Why may genius do this, which is so uniformly fatal to the less gifted? It is because of its comprehensive grasp of logical sequence and its intuitive choice of adaptable means.
Ripe genius is a definite talent which has been subjected to exhaustive discipline, which is familiar with traditions, and takes full cognizance of pedantic forms, but is guided by an art feeling engendered by this knowledge, and not by the knowledge itself.
It is a law unto itself. It conceives a picture, a poem, or a musical sentiment, and communicates it to us through means that are often as unfamiliar as is the effect of the whole original; for it usually avoids the ruts of travelled ways, its clear view of the objective goal enabling it to follow the less frequented stream-side or mountain-top paths.

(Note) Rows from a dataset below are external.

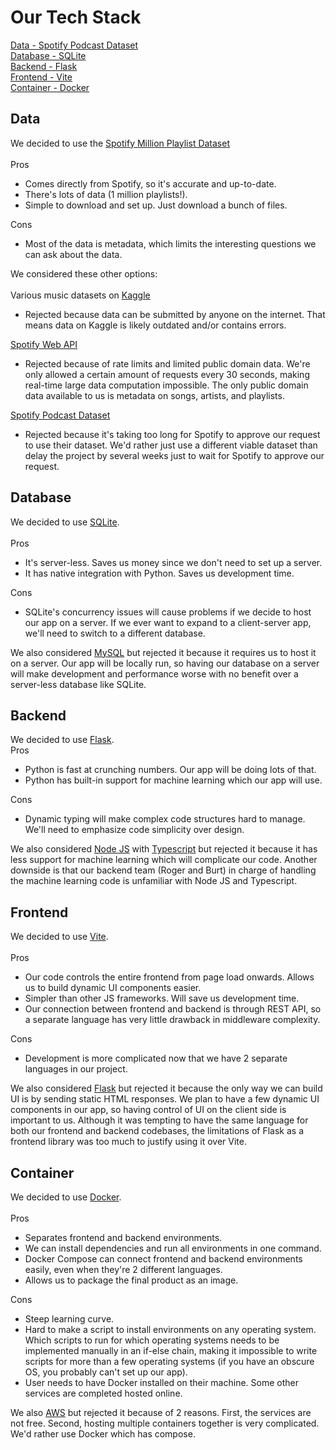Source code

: # Our Tech Stack
[Data - Spotify Podcast Dataset](#data)<br>
[Database - SQLite](#database)<br>
[Backend - Flask](#backend)<br>
[Frontend - Vite](#frontend)<br>
[Container - Docker](#container)
## Data
We decided to use the [Spotify Million Playlist Dataset](https://www.aicrowd.com/challenges/spotify-million-playlist-dataset-challenge)<br>
<br>
Pros
- Comes directly from Spotify, so it's accurate and up-to-date.
- There's lots of data (1 million playlists!).
- Simple to download and set up. Just download a bunch of files.

Cons
- Most of the data is metadata, which limits the interesting questions we can ask about the data.

We considered these other options:<br>
<br>
Various music datasets on [Kaggle](https://www.kaggle.com/search?q=music)
- Rejected because data can be submitted by anyone on the internet. That means data on Kaggle is likely outdated and/or contains errors.

[Spotify Web API](https://developer.spotify.com/documentation/web-api/)
- Rejected because of rate limits and limited public domain data. We're only allowed a certain amount of requests every 30 seconds, making real-time large data computation impossible. The only public domain data available to us is metadata on songs, artists, and playlists.

[Spotify Podcast Dataset](https://podcastsdataset.byspotify.com/)
- Rejected because it's taking too long for Spotify to approve our request to use their dataset. We'd rather just use a different viable dataset than delay the project by several weeks just to wait for Spotify to approve our request.

## Database
We decided to use [SQLite](https://www.sqlite.org/index.html).<br>
<br>
Pros
- It's server-less. Saves us money since we don't need to set up a server.
- It has native integration with Python. Saves us development time.

Cons
- SQLite's concurrency issues will cause problems if we decide to host our app on a server. If we ever want to expand to a client-server app, we'll need to switch to a different database.

We also considered [MySQL](https://www.mysql.com/) but rejected it because it requires us to host it on a server. Our app will be locally run, so having our database on a server will make development and performance worse with no benefit over a server-less database like SQLite.

## Backend
We decided to use [Flask](https://flask.palletsprojects.com/en/2.2.x/).<br>
Pros
- Python is fast at crunching numbers. Our app will be doing lots of that.
- Python has built-in support for machine learning which our app will use.

Cons
- Dynamic typing will make complex code structures hard to manage. We'll need to emphasize code simplicity over design.

We also considered [Node JS](https://nodejs.org/en/) with [Typescript](https://www.typescriptlang.org/) but rejected it because it has less support for machine learning which will complicate our code. Another downside is that our backend team (Roger and Burt) in charge of handling the machine learning code is unfamiliar with Node JS and Typescript.

## Frontend
We decided to use [Vite](https://vitejs.dev/).<br>
<br>
Pros
- Our code controls the entire frontend from page load onwards. Allows us to build dynamic UI components easier.
- Simpler than other JS frameworks. Will save us development time.
- Our connection between frontend and backend is through REST API, so a separate language has very little drawback in middleware complexity.

Cons
- Development is more complicated now that we have 2 separate languages in our project.

We also considered [Flask](https://flask.palletsprojects.com/en/2.2.x/) but rejected it because the only way we can build UI is by sending static HTML responses. We plan to have a few dynamic UI components in our app, so having control of UI on the client side is important to us. Although it was tempting to have the same language for both our frontend and backend codebases, the limitations of Flask as a frontend library was too much to justify using it over Vite.

## Container
We decided to use [Docker](https://www.docker.com/).<br>
<br>
Pros
- Separates frontend and backend environments.
- We can install dependencies and run all environments in one command.
- Docker Compose can connect frontend and backend environments easily, even when they're 2 different languages.
- Allows us to package the final product as an image.

Cons
- Steep learning curve.
- Hard to make a script to install environments on any operating system. Which scripts to run for which operating systems needs to be implemented manually in an if-else chain, making it impossible to write scripts for more than a few operating systems (if you have an obscure OS, you probably can't set up our app).
- User needs to have Docker installed on their machine. Some other services are completed hosted online.

We also [AWS](https://aws.amazon.com/) but rejected it because of 2 reasons. First, the services are not free. Second, hosting multiple containers together is very complicated. We'd rather use Docker which has compose.
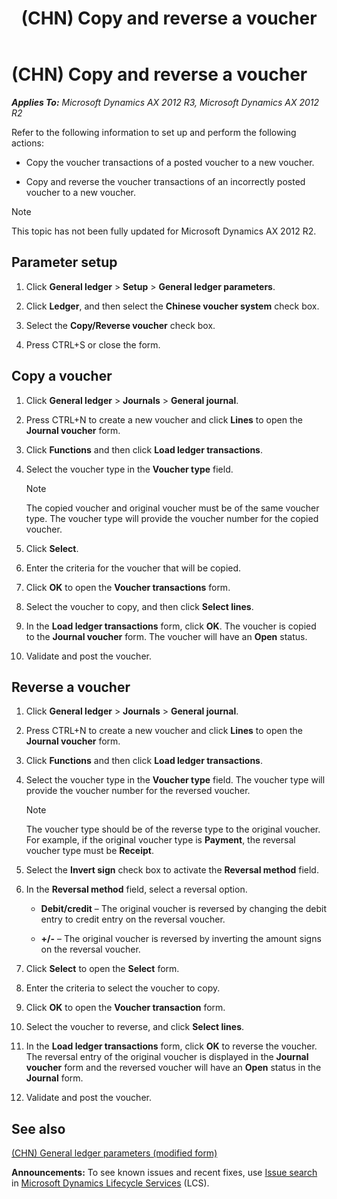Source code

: ﻿---
title: (CHN) Copy and reverse a voucher
TOCTitle: (CHN) Copy and reverse a voucher
ms:assetid: 339adbdf-f41a-4425-a09c-11697866405a
ms:mtpsurl: https://technet.microsoft.com/en-us/library/JJ664019(v=AX.60)
ms:contentKeyID: 49384603
ms.date: 04/18/2014
mtps_version: v=AX.60
f1_keywords:
- CN - 00011
---

# (CHN) Copy and reverse a voucher 


_**Applies To:** Microsoft Dynamics AX 2012 R3, Microsoft Dynamics AX 2012 R2_

Refer to the following information to set up and perform the following actions:

  - Copy the voucher transactions of a posted voucher to a new voucher.

  - Copy and reverse the voucher transactions of an incorrectly posted voucher to a new voucher.


> [!NOTE]
> <P>This topic has not been fully updated for Microsoft Dynamics AX 2012 R2.</P>



## Parameter setup

1.  Click **General ledger** \> **Setup** \> **General ledger parameters**.

2.  Click **Ledger**, and then select the **Chinese voucher system** check box.

3.  Select the **Copy/Reverse voucher** check box.

4.  Press CTRL+S or close the form.

## Copy a voucher

1.  Click **General ledger** \> **Journals** \> **General journal**.

2.  Press CTRL+N to create a new voucher and click **Lines** to open the **Journal voucher** form.

3.  Click **Functions** and then click **Load ledger transactions**.

4.  Select the voucher type in the **Voucher type** field.
    

    > [!NOTE]
    > <P>The copied voucher and original voucher must be of the same voucher type. The voucher type will provide the voucher number for the copied voucher.</P>



5.  Click **Select**.

6.  Enter the criteria for the voucher that will be copied.

7.  Click **OK** to open the **Voucher transactions** form.

8.  Select the voucher to copy, and then click **Select lines**.

9.  In the **Load ledger transactions** form, click **OK**. The voucher is copied to the **Journal voucher** form. The voucher will have an **Open** status.

10. Validate and post the voucher.

## Reverse a voucher

1.  Click **General ledger** \> **Journals** \> **General journal**.

2.  Press CTRL+N to create a new voucher and click **Lines** to open the **Journal voucher** form.

3.  Click **Functions** and then click **Load ledger transactions**.

4.  Select the voucher type in the **Voucher type** field. The voucher type will provide the voucher number for the reversed voucher.
    

    > [!NOTE]
    > <P>The voucher type should be of the reverse type to the original voucher. For example, if the original voucher type is <STRONG>Payment</STRONG>, the reversal voucher type must be <STRONG>Receipt</STRONG>.</P>



5.  Select the **Invert sign** check box to activate the **Reversal method** field.

6.  In the **Reversal method** field, select a reversal option.
    
      - **Debit/credit** – The original voucher is reversed by changing the debit entry to credit entry on the reversal voucher.
    
      - **+/-** – The original voucher is reversed by inverting the amount signs on the reversal voucher.

7.  Click **Select** to open the **Select** form.

8.  Enter the criteria to select the voucher to copy.

9.  Click **OK** to open the **Voucher transaction** form.

10. Select the voucher to reverse, and click **Select lines**.

11. In the **Load ledger transactions** form, click **OK** to reverse the voucher. The reversal entry of the original voucher is displayed in the **Journal voucher** form and the reversed voucher will have an **Open** status in the **Journal** form.

12. Validate and post the voucher.

## See also

[(CHN) General ledger parameters (modified form)](https://technet.microsoft.com/en-us/library/jj664137\(v=ax.60\))

  
**Announcements:** To see known issues and recent fixes, use [Issue search](http://go.microsoft.com/fwlink/?linkid=389258) in [Microsoft Dynamics Lifecycle Services](http://go.microsoft.com/fwlink/?linkid=306505) (LCS).

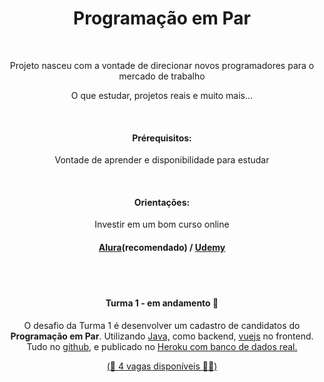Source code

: <h1 align="center">Programação em Par</h1><br/>
<p align="center">Projeto nasceu com a vontade de direcionar novos programadores para o mercado de trabalho</p>
<p align="center">O que estudar, projetos reais e muito mais...</p>

<br/><h4  align="center">
  Prérequisitos:
</h4>

<p  align="center">
  Vontade de aprender e disponibilidade para estudar
</p>

<br/><h4  align="center">
  Orientações:
</h4>

<p  align="center">
Investir em um bom curso online 
</p>

<h4 align="center">
  <a href='https://www.alura.com.br/'>Alura</a><b>(recomendado)</b> / <a href='https://udemy.com/'>Udemy</a>
</h4>

<br/><br/><h4 align="center"> 
	Turma 1 - em andamento :running:
</h4>
<p  align="center">
	O desafio da Turma 1 é desenvolver um cadastro de candidatos do <b>Programação em Par</b>. Utilizando <a href='https://www.java.com/pt-BR/'>Java,</a> como backend, <a href='https://vuejs.org/'>vuejs</a> no frontend. Tudo no <a href='https://github.com/programacaoempar'>github</a>, e publicado no <a href='https://www.heroku.com/'>Heroku com banco de dados real.
</p>


<p align="center">
  (🙋 4 vagas disponíveis 🙋‍♀️)  
</p>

Wagner was, in the last thirty years of his life, a ripe genius. He was the sixth of our musical high-priests, and he filled the art temple with a characteristic song incense which will pervade its atmosphere as long as human passions continue to furnish art impulse.
There is a class of pedants who still take satisfaction in calling Wagner's music artificial; but these short-sighted critics cannot or will not properly survey the field of his activity and its fruits. No human mind could, unless impelled by natural, sequential feeling and virile imagination, write even one of his later dramas without manifold exhibitions of weakness in redundancies and lapses in significance. The fact that Wagner's works, from the "Meistersinger" on, show few, if any, such barren moments, adequately evidences their natural growth from musical germs.
A great creator always incites a large number of lesser lights to imitate his methods, but few of them do so successfully. Wagner is not, however, answerable for the vague effects of his dramatic means, when they are transplanted into Wagnerish overtures and symphonic poems. He evolved situations that made these means legitimate and significant; isolated, they fall into bizarre artificiality. Although we cannot fail to be influenced by the elements which Wagner added to tonal resources, they, like all other elements, must be applied because most adaptable to the development of the musical scheme in hand, and not because of their newness.
"A prophet is not without honor save in his own country." This was strikingly exemplified by the attitude of professional Leipzig towards Wagner during the earlier stages of his career. Leipzig was at that time regarded by the outlying world as the musical centre of the universe, a Mecca with a magic balm, dispensed by a priesthood whose Mahomet was Mendelssohn.
The town had been a prominent seat of learning since the first part of the fifteenth century, had possessed Bach as cantor of its "St. Thomas' school," had for a long series of years maintained its "Gewandhaus" concerts, and was the greatest of all book- and music-selling marts.
These circumstances combined to make Leipzig stand out in bold relief on the world's map, but it required Mendelssohn's magnetism to make its attractions irresistible.